There are several reasons for giving these grants, Ziegenbein said. They activate residents, help sustain pride of place, and help sustain and stabilize the neighborhood grid, which historically has been effective in Omaha.
“One of Omaha's hallmarks is the distinct personalities of our neighborhoods and the pride of place they have created for generations of our citizens,” Ziegenbein said.
Something that can't be measured, she said, is how the grants empower citizens, encourage resident participation and build leadership at a grass-roots level.
The goal for a neighborhood association can be to add to or enhance the neighborhood or it can be to target and get rid of a particular blight in the area.
The Peter Kiewit Foundation grants are important for nonprofit neighborhood associations that are just getting started and have limited opportunities for funding, said Liz Moldenhauer, president of the Benson Neighborhood Association board and program assistant for Omaha's Neighborhood Center. “It helps them get a start.”
The Neighborhood Center and organizations such as the South Omaha Neighborhood Alliance or Midtown Neighborhood Alliance will help new or small groups with the application for these grants and others. That is part of the reason they exist.
An important element of the Kiewit grants is they require matching funds be raised by the association. By making the organization raise funds and support, the people involved take ownership of the project, Ziegenbein said. “It gives them a sense of pride. It gives impetus to raise more, and can invite bigger donations.”
Moldenhauer said raising the matching funds hasn't been a problem for the Benson Neighborhood Association so far. She urges all neighborhood associations to work with their boards to set up a strategic plan every year, even if they aren't applying for these grants. But having a plan in place to raise the matching grant funds is essential, she said.
Mike Battershell, president of both the South Omaha Neighborhood Alliance and the Hanscom Park Neighborhood Association, which won a $7,500 Kiewit grant in 2011 to help pay for the Hanscom Bark Park dog park, said raising matching funds or meeting the conditions of a challenge grant isn't always easy.

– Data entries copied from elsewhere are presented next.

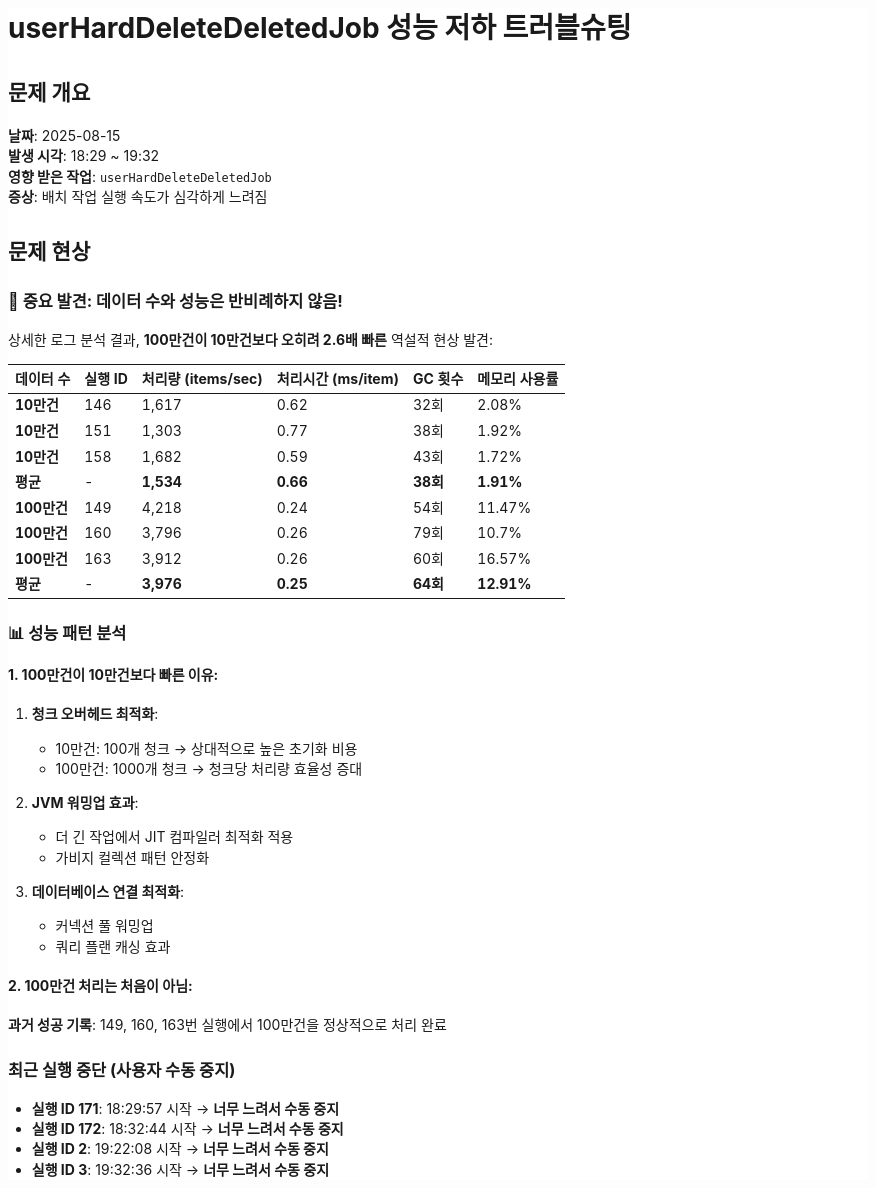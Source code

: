 # userHardDeleteDeletedJob 성능 저하 트러블슈팅

## 문제 개요

**날짜**: 2025-08-15  
**발생 시각**: 18:29 ~ 19:32  
**영향 받은 작업**: `userHardDeleteDeletedJob`  
**증상**: 배치 작업 실행 속도가 심각하게 느려짐

## 문제 현상

### 🚨 **중요 발견**: 데이터 수와 성능은 반비례하지 않음!

상세한 로그 분석 결과, **100만건이 10만건보다 오히려 2.6배 빠른** 역설적 현상 발견:

| 데이터 수 | 실행 ID | 처리량 (items/sec) | 처리시간 (ms/item) | GC 횟수 | 메모리 사용률 |
|-----------|---------|-------------------|-------------------|---------|---------------|
| **10만건** | 146 | 1,617 | 0.62 | 32회 | 2.08% |
| **10만건** | 151 | 1,303 | 0.77 | 38회 | 1.92% |
| **10만건** | 158 | 1,682 | 0.59 | 43회 | 1.72% |
| **평균** | - | **1,534** | **0.66** | **38회** | **1.91%** |
| **100만건** | 149 | 4,218 | 0.24 | 54회 | 11.47% |
| **100만건** | 160 | 3,796 | 0.26 | 79회 | 10.7% |
| **100만건** | 163 | 3,912 | 0.26 | 60회 | 16.57% |
| **평균** | - | **3,976** | **0.25** | **64회** | **12.91%** |

### 📊 **성능 패턴 분석**

#### 1. 100만건이 10만건보다 빠른 이유:
1. **청크 오버헤드 최적화**: 
   - 10만건: 100개 청크 → 상대적으로 높은 초기화 비용
   - 100만건: 1000개 청크 → 청크당 처리량 효율성 증대

2. **JVM 워밍업 효과**:
   - 더 긴 작업에서 JIT 컴파일러 최적화 적용
   - 가비지 컬렉션 패턴 안정화

3. **데이터베이스 연결 최적화**:
   - 커넥션 풀 워밍업
   - 쿼리 플랜 캐싱 효과

#### 2. 100만건 처리는 처음이 아님:
**과거 성공 기록**: 149, 160, 163번 실행에서 100만건을 정상적으로 처리 완료

### 최근 실행 중단 (사용자 수동 중지)
- **실행 ID 171**: 18:29:57 시작 → **너무 느려서 수동 중지**
- **실행 ID 172**: 18:32:44 시작 → **너무 느려서 수동 중지**  
- **실행 ID 2**: 19:22:08 시작 → **너무 느려서 수동 중지**
- **실행 ID 3**: 19:32:36 시작 → **너무 느려서 수동 중지**
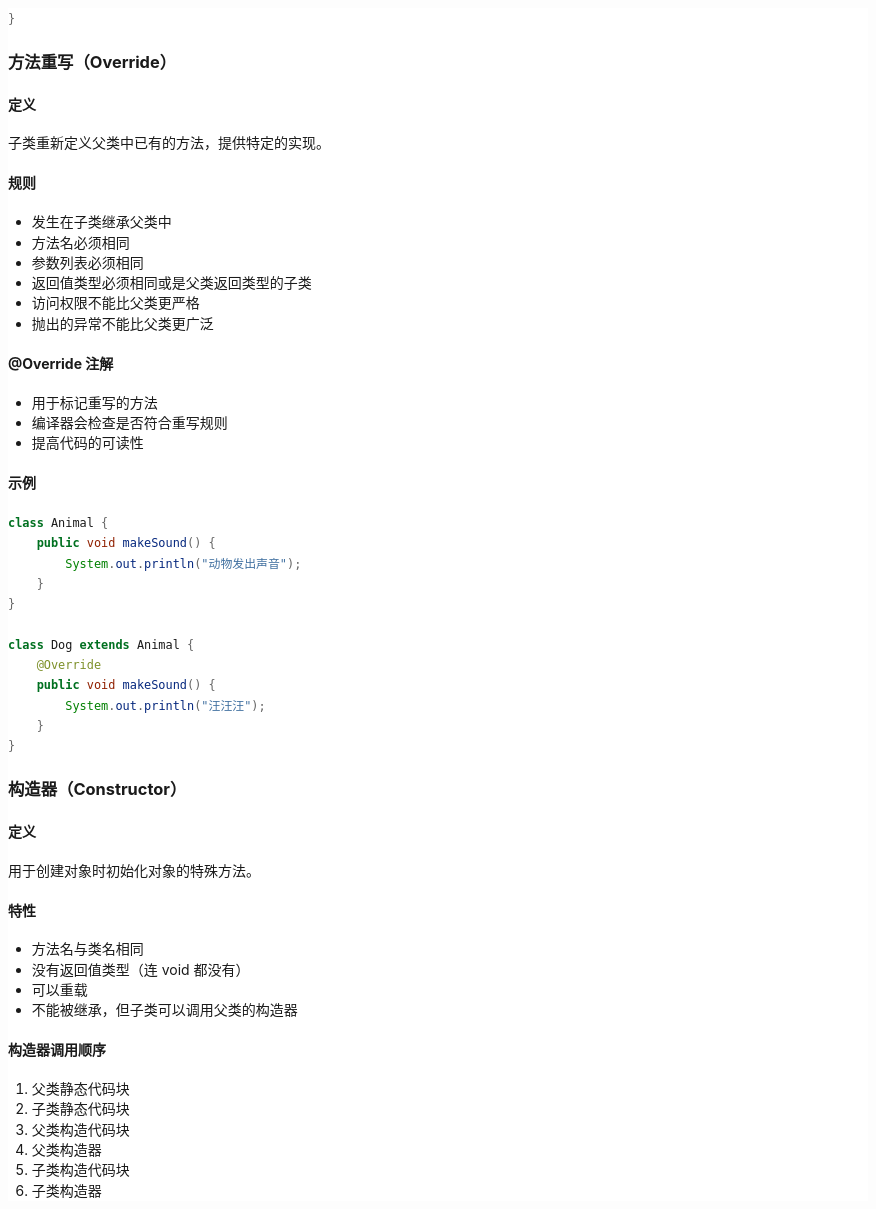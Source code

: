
 ```java
}
```

### 方法重写（Override）

#### 定义
子类重新定义父类中已有的方法，提供特定的实现。

#### 规则
- 发生在子类继承父类中
- 方法名必须相同
- 参数列表必须相同
- 返回值类型必须相同或是父类返回类型的子类
- 访问权限不能比父类更严格
- 抛出的异常不能比父类更广泛

#### @Override 注解
- 用于标记重写的方法
- 编译器会检查是否符合重写规则
- 提高代码的可读性

#### 示例
```java
class Animal {
    public void makeSound() {
        System.out.println("动物发出声音");
    }
}

class Dog extends Animal {
    @Override
    public void makeSound() {
        System.out.println("汪汪汪");
    }
}
```

### 构造器（Constructor）

#### 定义
用于创建对象时初始化对象的特殊方法。

#### 特性
- 方法名与类名相同
- 没有返回值类型（连 void 都没有）
- 可以重载
- 不能被继承，但子类可以调用父类的构造器

#### 构造器调用顺序
1. 父类静态代码块
2. 子类静态代码块
3. 父类构造代码块
4. 父类构造器
5. 子类构造代码块
6. 子类构造器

“It can be both a blessing and a curse,” he said. But he agreed that the challenge “makes you work hard.”
Every year, between 20 and 30 applications come in for the Kiewit grants. There is no restriction on how much money can be given out each year, but the grants are never more than $10,000 per organization.
The projects must be completed between the recipient announcement in March and the end of September, Ziegenbein said.
The March announcement allows plenty of time for those who are planting to get the plants in the ground and ready to go by growing season. The September rule prevents procrastination on a project.
“We've been impressed and humbled by the neighborhood associations and how they can bring things in on budget,” Ziegenbein said. “It's reaffirming of what concerned citizens can do.”
The grants are good for an organization as long as “you know what the rules are,” Battershell said. The foundation has realistic parameters, he added, and it's good at explaining what is expected or helping any way it can.
“It's a great community partnership.”
Over the years, projects have included decorative banners along Leavenworth Street, Park Avenue and Turner Boulevard, and in the South Omaha Burlington Road neighborhood; historic street signs along Maple Street in the Benson neighborhood; historic light fixtures in Field Club; bronze signs in the Dundee-Memorial Park area; lights for Bemis Park's tennis courts to enhance public safety; landscaping in public spaces in the Gifford Park, Field Club, Deer Ridge, Country Club, Metcalfe Park, Concord Square, Keystone and Leawood Southwest areas; picnic tables and barbecues at Spring Lake Park; public spaces tree-planting for the Midtown Neighborhood Alliance; a concrete walkway and other improvements in Pulaski Park; plants for land at the intersection where Fontenelle Boulevard and the Northwest Radial come together; and area cleanups.
Through 2012, the foundation has handed out a total of $285,091, Ziegenbein said.